Hoi An Food
The diverse food of Hoi An
04.03.2007
26 °C
When you go out to eat in Hoi An you are most likley to end up in one of the many western cafès or restaurants, and the food is splendid. You can either choose the safe way, and eat western food like pizza or pasta, or you can try some vietnamese food. In most restaurants in Hoi An you also have a own section of the menu dedicated to local dishes.
On of the local dishes that i find very interesting is the Cao Lao. First of al it tastes fantastic. It is a kind of noodle dish with som slices of pork, bean sprouts and gravy. But what is more interesting is the history of Cao Lao. Hoi An is a mixed city, a melting pot of chinese, vietnamese and japanese culture, and the big question is; where did the dish Cao Lao come from. There are many different theorys about the origins concerning the symbolism of the gravy, the meat and how it is made. I wil not try to give an answer to this because it wil be impossible for me to know. One of our lecturer dedicated a big portion of his study in vietnamese food to answer this question, and he never found a clear one.
Further on what makes Cao Lao so interesting is that almost none local people eat it. Every resturant or cafè have menues with local dishes or local specialities. So how is it that the number one local dish which is a symbol of Hoi An food, is not eaten by the locals? Instead locals eat Mi Quang. This is also a noodle dish, but with cheaper noodles, more gravy and som shrimp and eggs added to the pork. So if you want to eat the real local dish, you should try the Mi Quang, but i prefer the Cao Lao.
Another local speciality is the White Rose. This is of course not the real name of the dish, but some tourists thought it looked lika a white rose, and so it was named. The white rose looks very much like a smal gellyfish, but it isn't. It is a shrimp or sqid wrapped in something that only can be described as rice-pasta. It is very tasty, especially if you dip it in soya sauce.
The most dramatic food related experience I have had so far is eating snake. Our field manager decided to take the few boys here out to dinner and beer, no gals allowed. Snake is considered a extreamly expensive an luxurius food here, so don't expect it to bee on every menu. The resturant was situated on the riverside with green mambu and all kinds of ants everywhere. After some time the resturant owner came out with a live snake. It was wiggeld around and had his gap wide open, I guess I would behave like this if I knew tha I was the main dish. The owner strapped it to a tree and brutaly sliced it open with a siccor ( Why noty a knife you might be asking) and tapped the blood into a glass. 

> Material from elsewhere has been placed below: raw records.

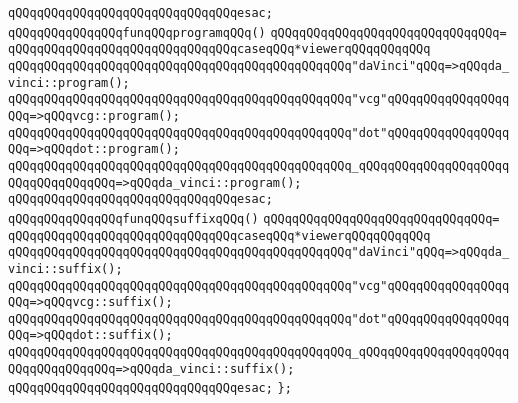 \verb|qQQqqQQqqQQqqQQqqQQqqQQqqQQqqQQqesac;|\newline
\newline
\verb|qQQqqQQqqQQqqQQqfunqQQqprogramqQQq()|\newline
\verb|qQQqqQQqqQQqqQQqqQQqqQQqqQQqqQQq=|\newline
\verb|qQQqqQQqqQQqqQQqqQQqqQQqqQQqqQQqcaseqQQq*viewerqQQqqQQqqQQq|\newline
\verb|qQQqqQQqqQQqqQQqqQQqqQQqqQQqqQQqqQQqqQQqqQQqqQQq"daVinci"qQQq=>qQQqda_vinci::program();|\newline
\verb|qQQqqQQqqQQqqQQqqQQqqQQqqQQqqQQqqQQqqQQqqQQqqQQq"vcg"qQQqqQQqqQQqqQQqqQQq=>qQQqvcg::program();|\newline
\verb|qQQqqQQqqQQqqQQqqQQqqQQqqQQqqQQqqQQqqQQqqQQqqQQq"dot"qQQqqQQqqQQqqQQqqQQq=>qQQqdot::program();|\newline
\verb|qQQqqQQqqQQqqQQqqQQqqQQqqQQqqQQqqQQqqQQqqQQqqQQq_qQQqqQQqqQQqqQQqqQQqqQQqqQQqqQQqqQQq=>qQQqda_vinci::program();|\newline
\verb|qQQqqQQqqQQqqQQqqQQqqQQqqQQqqQQqesac;|\newline
\newline
\verb|qQQqqQQqqQQqqQQqfunqQQqsuffixqQQq()|\newline
\verb|qQQqqQQqqQQqqQQqqQQqqQQqqQQqqQQq=|\newline
\verb|qQQqqQQqqQQqqQQqqQQqqQQqqQQqqQQqcaseqQQq*viewerqQQqqQQqqQQq|\newline
\verb|qQQqqQQqqQQqqQQqqQQqqQQqqQQqqQQqqQQqqQQqqQQqqQQq"daVinci"qQQq=>qQQqda_vinci::suffix();|\newline
\verb|qQQqqQQqqQQqqQQqqQQqqQQqqQQqqQQqqQQqqQQqqQQqqQQq"vcg"qQQqqQQqqQQqqQQqqQQq=>qQQqvcg::suffix();|\newline
\verb|qQQqqQQqqQQqqQQqqQQqqQQqqQQqqQQqqQQqqQQqqQQqqQQq"dot"qQQqqQQqqQQqqQQqqQQq=>qQQqdot::suffix();|\newline
\verb|qQQqqQQqqQQqqQQqqQQqqQQqqQQqqQQqqQQqqQQqqQQqqQQq_qQQqqQQqqQQqqQQqqQQqqQQqqQQqqQQqqQQq=>qQQqda_vinci::suffix();|\newline
\verb|qQQqqQQqqQQqqQQqqQQqqQQqqQQqqQQqesac;|\newline
\verb|};|\newline

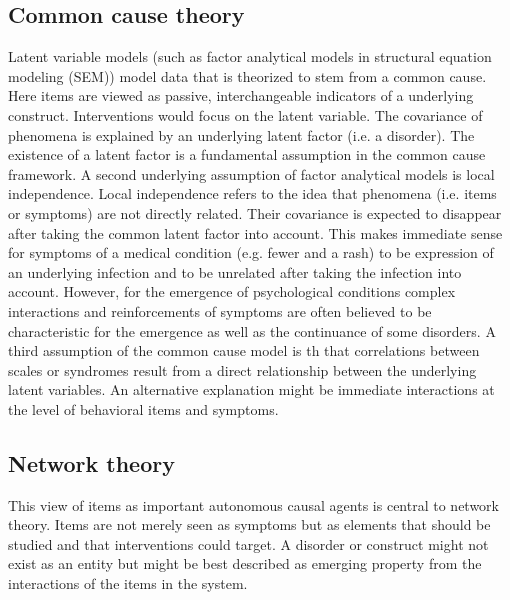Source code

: \subsection{Common cause theory}
Latent variable models (such as factor analytical models in structural equation modeling (SEM)) model data that is theorized to stem from a common cause.
Here items are viewed as passive, interchangeable indicators of a underlying construct.
Interventions would focus on the latent variable.
The covariance of phenomena is explained by an underlying latent factor (i.e. a disorder).
The existence of a latent factor is a fundamental assumption in the common cause framework.
A second underlying assumption of factor analytical models is local independence. 
Local independence refers to the idea that phenomena (i.e. items or symptoms) are not directly related.
Their covariance is expected to disappear after taking the common latent factor into account.
This makes immediate sense for symptoms of a medical condition (e.g. fewer and a rash) to be expression of an underlying infection and to be unrelated after taking the infection into account. 
However, for the emergence of psychological conditions complex interactions and reinforcements of symptoms are often believed to be characteristic for the emergence as well as the continuance of some disorders.
A third assumption of the common cause model is th that correlations between scales or syndromes result from a direct relationship between the underlying latent variables. An alternative explanation might be immediate interactions at the level of behavioral items and symptoms.   

\subsection{Network theory}
This view of items as important autonomous causal agents is central to network theory.
Items are not merely seen as symptoms but as elements that should be studied and that interventions could target.
A disorder or construct might not exist as an entity but might be best described as emerging property from the interactions of the items in the system. 

%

The blood and the gaul from the snake are mixed seperately with local spirits to make a rather strange drink. Unfortanly he was not able to retrive the gaul-bladder from the snake before it bursted, so we got the turtle gaul. The first dish was the snake skin, deep fried. Hadn't it been for the shells or the snake pattern, it could just as wel have been bacon or chicken-skin. It was considered to bee a kind of beer snack, so the second dish came quickly. 

The second dish was spring rolls filled with snake. It was delicius. It didn't taste like chicken, or pork...but somewhere in between. Then came the third snake dish.

It was snake wraped in lilly leafs with a hint of mint, also delicius. And then, when i thought the dinner was finish, the owner fished up a turtle from his little pool and slaughtered it. Poor turtle you might say, buth it made a fine vodka-blood/gaul shot. The dish altough was rather bad. It was boiled turtle legs and deep fried turtle legs, where did all the turtle meat go?! 


We finished up the legs, beer and blood and took aim for one of the nightclubs in Hoi An, Tam Tam. There I drank some beer.